— What the exercise asks —
Go through the listing and return every line with "differences" in it.

── Given data

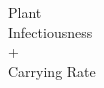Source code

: \documentclass[preview]{standalone}
\begin{document}
\begin{center}
Plant\\Infectiousness\\+\\Carrying Rate
\end{center}
\end{document}
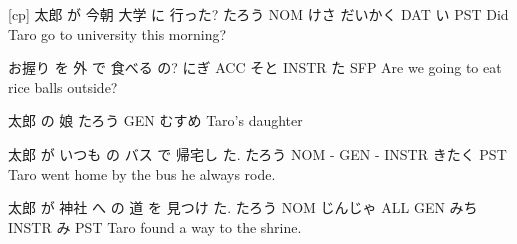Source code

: [cp]
太郎   が  今朝 大学    に   行った?
たろう NOM けさ だいかく DAT い PST
Did Taro go to university this morning?

お握り を   外  で      食べる の?
にぎ   ACC そと INSTR  た SFP
Are we going to eat rice balls outside?

太郎   の   娘
たろう GEN むすめ
Taro's daughter

太郎   が いつも の  バス で    帰宅し た.
たろう NOM -    GEN -   INSTR きたく PST
Taro went home by the bus he always rode.

太郎   が  神社    へ   の  道   を    見つけ た.
たろう NOM じんじゃ ALL GEN みち INSTR み    PST
Taro found a way to the shrine.
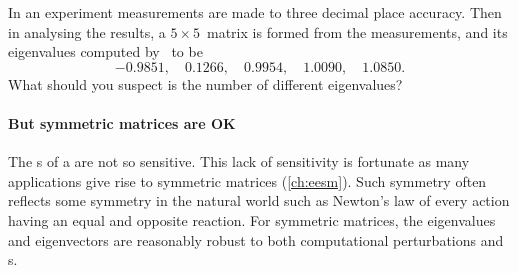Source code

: \begin{example}
\begin{enumerate}
\end{enumerate}
\end{example}






\begin{activity}
In an experiment measurements are made to three decimal place accuracy.
Then in analysing the results, a \(5\times5\)~matrix is formed from the measurements, and its eigenvalues computed by \script\ to be
\begin{equation*}
-0.9851,\quad
0.1266,\quad
0.9954,\quad
1.0090,\quad
1.0850.
\end{equation*}
What should you suspect is the number of different eigenvalues?
\end{activity}









\paragraph{But symmetric matrices are OK}
The s of a  are not so sensitive.
This lack of sensitivity is fortunate as many applications give rise to symmetric matrices (\autoref{ch:eesm}).
Such symmetry often reflects some symmetry in the natural world such as Newton's law of every action having an equal and opposite reaction.
For symmetric matrices, the eigenvalues and eigenvectors are reasonably robust to both computational perturbations and s.




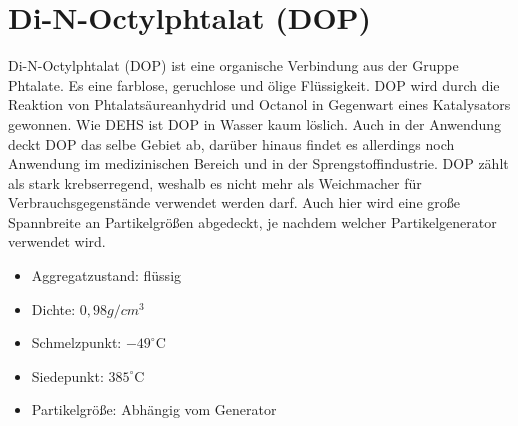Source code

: \section{Di-N-Octylphtalat (DOP)}
Di-N-Octylphtalat (DOP) ist eine organische Verbindung aus der Gruppe Phtalate. Es eine farblose, geruchlose und \"{o}lige Fl\"{u}ssigkeit. DOP wird durch die Reaktion von Phtalats\"{a}ureanhydrid und Octanol in Gegenwart eines Katalysators gewonnen. Wie DEHS ist DOP in Wasser kaum l\"{o}slich. Auch in der Anwendung deckt DOP das selbe Gebiet ab, dar\"{u}ber hinaus findet es allerdings noch Anwendung im medizinischen Bereich und in der Sprengstoffindustrie. DOP z\"{a}hlt als stark krebserregend, weshalb es nicht mehr als Weichmacher f\"{u}r Verbrauchsgegenst\"{a}nde verwendet werden darf. Auch hier wird eine gro{\ss}e Spannbreite an Partikelgr\"{o}{\ss}en abgedeckt, je nachdem welcher Partikelgenerator verwendet wird.
\begin{itemize}
\item Aggregatzustand: fl\"{u}ssig
\item Dichte: \(0,98 g/cm^3\)
\item Schmelzpunkt: \(-49^\circ\text{C}\)
\item Siedepunkt: \(385^\circ\text{C}\)
\item Partikelgr\"{o}{\ss}e: Abh\"{a}ngig vom Generator
\end{itemize}
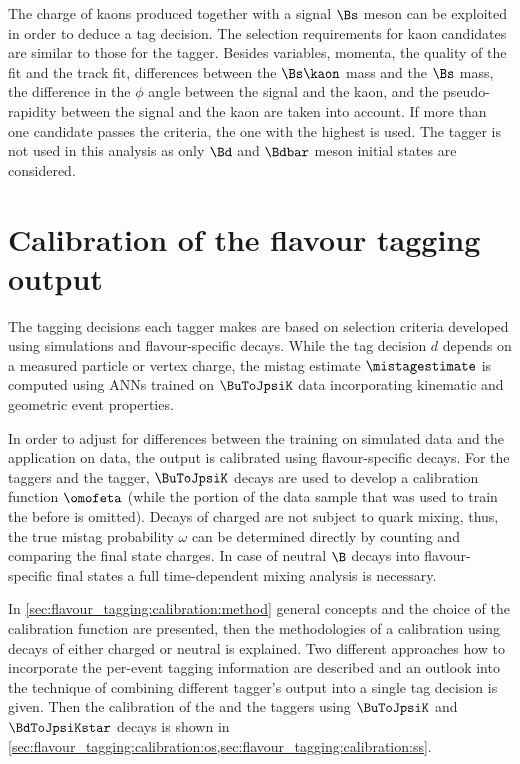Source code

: The charge of kaons produced together with a signal $\Bs$ meson can be exploited
in order to deduce a tag decision. The selection requirements for kaon
candidates are similar to those for the \SSpi tagger. Besides \PID variables,
momenta, the quality of the \IP fit and the track fit, differences between the
$\Bs\kaon$ mass and the $\Bs$ mass, the difference in the $\phi$ angle between
the signal \Bmeson and the kaon, and the pseudo-rapidity between the signal
\Bmeson and the kaon are taken into account. If more than one candidate passes
the criteria, the one with the highest \pT is used. The \SSK tagger is not used
in this analysis as only $\Bd$ and $\Bdbar$ meson initial states are considered.

\section{Calibration of the flavour tagging output}
\label{sec:flavour_tagging:calibration}

The tagging decisions each tagger makes are based on selection criteria
developed using simulations and flavour-specific decays. While the tag decision
$d$ depends on a measured particle or vertex charge, the mistag estimate
$\mistagestimate$ is computed using \acp{ANN} trained on \sweighted $\BuToJpsiK$
data incorporating kinematic and geometric event properties.

In order to adjust for differences between the training on simulated data and
the application on data, the \ANN output is calibrated using flavour-specific
decays. For the \OS taggers and the \SSpi tagger, $\BuToJpsiK$ decays are used
to develop a calibration function $\omofeta$ (while the portion of the data
sample that was used to train the \ANN before is omitted). Decays of charged
\Bmesons are not subject to quark mixing, thus, the true mistag probability
$\omega$ can be determined directly by counting and comparing the final state
charges. In case of neutral $\B$ decays into flavour-specific final states a
full time-dependent mixing analysis is necessary.

In \cref{sec:flavour_tagging:calibration:method} general concepts and the choice
of the calibration function are presented, then the methodologies of a
calibration using decays of either charged or neutral \Bmesons is explained. Two
different approaches how to incorporate the per-event tagging information are
described and an outlook into the technique of combining different tagger's
output into a single tag decision is given. Then the calibration of the \OS and
the \SSpi taggers using $\BuToJpsiK$ and $\BdToJpsiKstar$ decays is shown in
\cref{sec:flavour_tagging:calibration:os,sec:flavour_tagging:calibration:ss}.

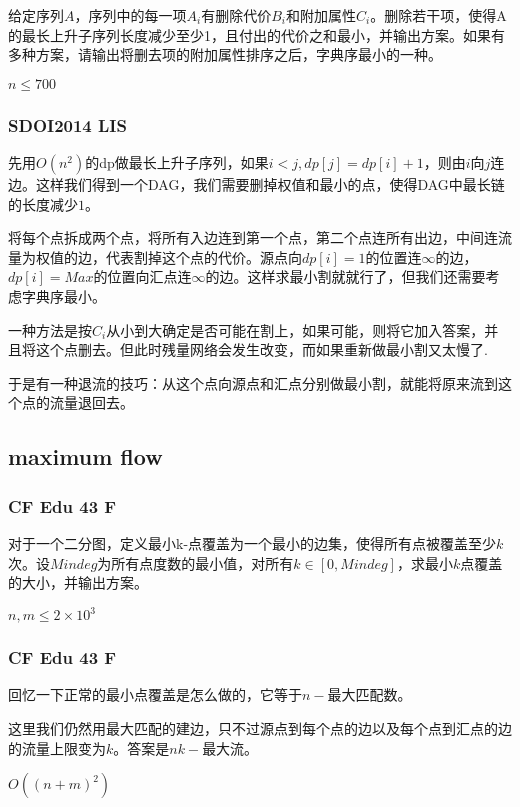\documentclass[10pt]{beamer}
\begin{document}
\begin{CJK}{UTF8}{gkai}
\begin{spacing}{1.1}
\begin{frame}
	给定序列$A$，序列中的每一项$A_i$有删除代价$B_i$和附加属性$C_i$。删除若干项，使得A的最长上升子序列长度减少至少1，且付出的代价之和最小，并输出方案。如果有多种方案，请输出将删去项的附加属性排序之后，字典序最小的一种。

	$n \le 700$

\end{frame}

\begin{frame}
\frametitle{SDOI2014 LIS}

	先用$O(n^2)$的dp做最长上升子序列，如果$i < j, dp[j] = dp[i] + 1$，则由$i$向$j$连边。这样我们得到一个DAG，我们需要删掉权值和最小的点，使得DAG中最长链的长度减少$1$。\pause

	将每个点拆成两个点，将所有入边连到第一个点，第二个点连所有出边，中间连流量为权值的边，代表割掉这个点的代价。源点向$dp[i] = 1$的位置连$\infty$的边，$dp[i] = Max$的位置向汇点连$\infty$的边。这样求最小割就就行了，但我们还需要考虑字典序最小。\pause

	一种方法是按$C_i$从小到大确定是否可能在割上，如果可能，则将它加入答案，并且将这个点删去。但此时残量网络会发生改变，而如果重新做最小割又太慢了.\pause

	于是有一种退流的技巧：从这个点向源点和汇点分别做最小割，就能将原来流到这个点的流量退回去。

\end{frame}

\subsection{maximum flow}

\begin{frame}
\frametitle{CF Edu 43 F}

	对于一个二分图，定义最小k-点覆盖为一个最小的边集，使得所有点被覆盖至少$k$次。设$Mindeg$为所有点度数的最小值，对所有$k \in [0, Mindeg]$，求最小$k$点覆盖的大小，并输出方案。

	$n, m \le 2 \times 10^3$

\end{frame}

\begin{frame}
\frametitle{CF Edu 43 F}

	回忆一下正常的最小点覆盖是怎么做的，它等于$n - $最大匹配数。\pause

	这里我们仍然用最大匹配的建边，只不过源点到每个点的边以及每个点到汇点的边的流量上限变为$k$。答案是$nk -$最大流。

	$O((n + m)^2)$


\end{frame}
\end{spacing}
\end{CJK}
\end{document}
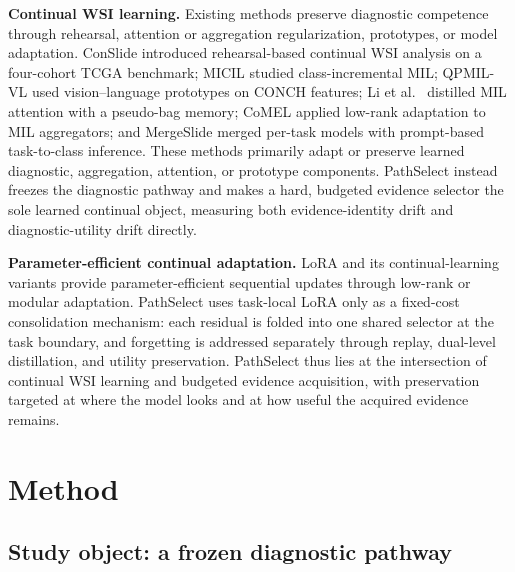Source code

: \documentclass{article}
\begin{document}
\textbf{Continual WSI learning.}
Existing methods preserve diagnostic competence through rehearsal, attention or aggregation regularization, prototypes, or model adaptation. ConSlide \cite{huang2023conslide} introduced rehearsal-based continual WSI analysis on a four-cohort TCGA benchmark; MICIL \cite{meseguer2024micil} studied class-incremental MIL; QPMIL-VL \cite{gou2025qpmil} used vision--language prototypes on CONCH features; Li et al.\ \cite{li2025akd} distilled MIL attention with a pseudo-bag memory; CoMEL \cite{lee2025comel} applied low-rank adaptation to MIL aggregators; and MergeSlide \cite{bui2026mergeslide} merged per-task models with prompt-based task-to-class inference. These methods primarily adapt or preserve learned diagnostic, aggregation, attention, or prototype components. PathSelect instead freezes the diagnostic pathway and makes a hard, budgeted evidence selector the sole learned continual object, measuring both evidence-identity drift and diagnostic-utility drift directly.

\textbf{Parameter-efficient continual adaptation.}
LoRA \cite{hu2022lora} and its continual-learning variants \cite{liang2024inflora,wu2025sdlora,he2025cllora,chen2026flexem} provide parameter-efficient sequential updates through low-rank or modular adaptation. PathSelect uses task-local LoRA only as a fixed-cost consolidation mechanism: each residual is folded into one shared selector at the task boundary, and forgetting is addressed separately through replay, dual-level distillation, and utility preservation. PathSelect thus lies at the intersection of continual WSI learning and budgeted evidence acquisition, with preservation targeted at where the model looks and at how useful the acquired evidence remains.

\section{Method}
\label{sec:method}

\subsection{Study object: a frozen diagnostic pathway}
\label{ssec:setup}
\end{document}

────

— Task solution —
momenta, the quality of the \IP fit and the track fit, differences between the
In order to adjust for differences between the training on simulated data and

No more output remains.